(Beginning of Data for processing)
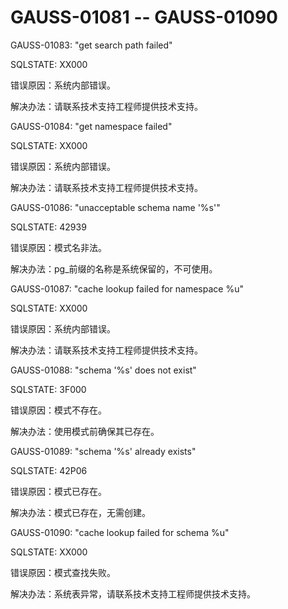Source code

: # GAUSS-01081 -- GAUSS-01090

GAUSS-01083: "get search path failed"

SQLSTATE: XX000

错误原因：系统内部错误。

解决办法：请联系技术支持工程师提供技术支持。

GAUSS-01084: "get namespace failed"

SQLSTATE: XX000

错误原因：系统内部错误。

解决办法：请联系技术支持工程师提供技术支持。

GAUSS-01086: "unacceptable schema name '%s'"

SQLSTATE: 42939

错误原因：模式名非法。

解决办法：pg\_前缀的名称是系统保留的，不可使用。

GAUSS-01087: "cache lookup failed for namespace %u"

SQLSTATE: XX000

错误原因：系统内部错误。

解决办法：请联系技术支持工程师提供技术支持。

GAUSS-01088: "schema '%s' does not exist"

SQLSTATE: 3F000

错误原因：模式不存在。

解决办法：使用模式前确保其已存在。

GAUSS-01089: "schema '%s' already exists"

SQLSTATE: 42P06

错误原因：模式已存在。

解决办法：模式已存在，无需创建。

GAUSS-01090: "cache lookup failed for schema %u"

SQLSTATE: XX000

错误原因：模式查找失败。

解决办法：系统表异常，请联系技术支持工程师提供技术支持。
(End of Data for processing)
Task instructions:
Copy every line from the records above that contains the word "错误原因".

Expected answer:
错误原因：系统内部错误。
错误原因：系统内部错误。
错误原因：模式名非法。
错误原因：系统内部错误。
错误原因：模式不存在。
错误原因：模式已存在。
错误原因：模式查找失败。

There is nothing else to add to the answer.